I discovered this book only recently in a bookstore, although it was first published in 1964. It must have always escaped my eye.

Each chapter treats one philosopher. Except for short but informing introductory texts preceding each chapter, the bulk of the book consists of texts written by the philosophers themselves, and so, for many readers who are interested in philosophy of art, there are perhaps no great discoveries to be made.

And yet I was not acquainted with the ideas of John Dewey (1859-1952) on art and I was surprised to see that he had some theories about form in art and about art being more moral than moralities similar to those of Clive Bell (1881-1964), about whom I wrote my masterpaper for my Master in Philosophy (people who want to read this paper can leave me a message, I will then mail it to them). I was pretty amazed that Bell was not mentioned in this book, because he together with Roger Fry (1866-1934) are somewhat considered to be the ‘inventors’ of the formal approach to art.

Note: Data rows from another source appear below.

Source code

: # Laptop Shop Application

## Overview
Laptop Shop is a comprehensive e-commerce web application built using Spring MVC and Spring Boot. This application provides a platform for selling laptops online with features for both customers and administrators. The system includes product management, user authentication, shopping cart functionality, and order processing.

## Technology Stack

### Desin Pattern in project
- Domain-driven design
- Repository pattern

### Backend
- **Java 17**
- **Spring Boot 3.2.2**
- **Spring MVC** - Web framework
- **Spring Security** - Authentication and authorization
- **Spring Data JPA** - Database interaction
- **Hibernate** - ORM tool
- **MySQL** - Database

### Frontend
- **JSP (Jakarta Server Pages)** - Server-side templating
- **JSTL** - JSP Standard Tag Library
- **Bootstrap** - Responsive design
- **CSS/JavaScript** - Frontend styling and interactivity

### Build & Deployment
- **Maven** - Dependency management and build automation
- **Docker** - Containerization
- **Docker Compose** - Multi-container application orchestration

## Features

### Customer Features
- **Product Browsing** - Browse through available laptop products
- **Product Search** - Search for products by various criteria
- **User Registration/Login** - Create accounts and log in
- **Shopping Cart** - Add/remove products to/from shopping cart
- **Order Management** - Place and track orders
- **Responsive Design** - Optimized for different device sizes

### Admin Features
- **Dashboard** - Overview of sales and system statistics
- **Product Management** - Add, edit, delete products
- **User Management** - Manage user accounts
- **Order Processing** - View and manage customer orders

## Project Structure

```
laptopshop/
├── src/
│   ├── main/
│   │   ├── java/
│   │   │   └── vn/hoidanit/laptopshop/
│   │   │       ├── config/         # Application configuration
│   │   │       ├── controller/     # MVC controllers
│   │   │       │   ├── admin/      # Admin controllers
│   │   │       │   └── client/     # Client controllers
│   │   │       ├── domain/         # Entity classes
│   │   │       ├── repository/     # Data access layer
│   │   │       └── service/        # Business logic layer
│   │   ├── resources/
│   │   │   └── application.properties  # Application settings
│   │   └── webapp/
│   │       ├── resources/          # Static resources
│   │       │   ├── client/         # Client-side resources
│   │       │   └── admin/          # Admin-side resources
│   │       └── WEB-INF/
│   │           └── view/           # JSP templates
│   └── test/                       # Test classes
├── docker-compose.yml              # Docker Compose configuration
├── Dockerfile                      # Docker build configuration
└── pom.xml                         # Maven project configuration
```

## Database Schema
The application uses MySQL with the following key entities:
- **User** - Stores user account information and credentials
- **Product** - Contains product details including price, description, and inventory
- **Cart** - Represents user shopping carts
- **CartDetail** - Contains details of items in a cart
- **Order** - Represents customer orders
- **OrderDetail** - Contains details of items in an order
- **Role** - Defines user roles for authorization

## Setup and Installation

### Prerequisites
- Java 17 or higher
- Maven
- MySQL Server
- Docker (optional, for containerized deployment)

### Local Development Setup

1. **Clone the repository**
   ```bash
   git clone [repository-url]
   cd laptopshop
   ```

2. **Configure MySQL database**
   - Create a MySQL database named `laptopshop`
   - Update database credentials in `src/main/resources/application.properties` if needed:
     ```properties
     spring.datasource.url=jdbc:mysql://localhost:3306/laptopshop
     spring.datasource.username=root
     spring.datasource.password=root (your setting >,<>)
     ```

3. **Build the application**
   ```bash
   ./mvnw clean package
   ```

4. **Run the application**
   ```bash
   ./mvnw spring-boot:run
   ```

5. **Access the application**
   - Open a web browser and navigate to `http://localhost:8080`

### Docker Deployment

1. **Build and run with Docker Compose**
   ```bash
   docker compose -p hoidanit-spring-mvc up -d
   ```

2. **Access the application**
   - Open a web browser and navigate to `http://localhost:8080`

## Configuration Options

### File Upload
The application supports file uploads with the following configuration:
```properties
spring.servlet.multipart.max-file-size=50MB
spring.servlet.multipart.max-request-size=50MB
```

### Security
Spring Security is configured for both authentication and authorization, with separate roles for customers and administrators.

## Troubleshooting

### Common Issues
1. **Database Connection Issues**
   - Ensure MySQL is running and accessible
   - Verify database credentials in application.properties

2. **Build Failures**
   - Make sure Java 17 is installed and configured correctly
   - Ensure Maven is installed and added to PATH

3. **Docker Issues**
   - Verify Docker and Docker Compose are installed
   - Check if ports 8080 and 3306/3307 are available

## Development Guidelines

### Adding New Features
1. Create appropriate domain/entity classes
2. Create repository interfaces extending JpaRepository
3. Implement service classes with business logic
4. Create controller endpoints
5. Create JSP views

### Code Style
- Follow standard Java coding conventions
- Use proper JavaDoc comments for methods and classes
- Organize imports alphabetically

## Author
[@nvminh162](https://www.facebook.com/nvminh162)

“But art, wherein man speaks in no wise to man,

Only to mankind – art may tell a truth

Obliquely, do the deed shall breed the thought.”

(John Dewey)

So, surprises in reading this selection of texts are not to be ruled out. But apart from that, I find it extremely convenient to have ‘all’ philosophies of art and theories on beauty and aesthetics brought together in one book. But why have not they updated it?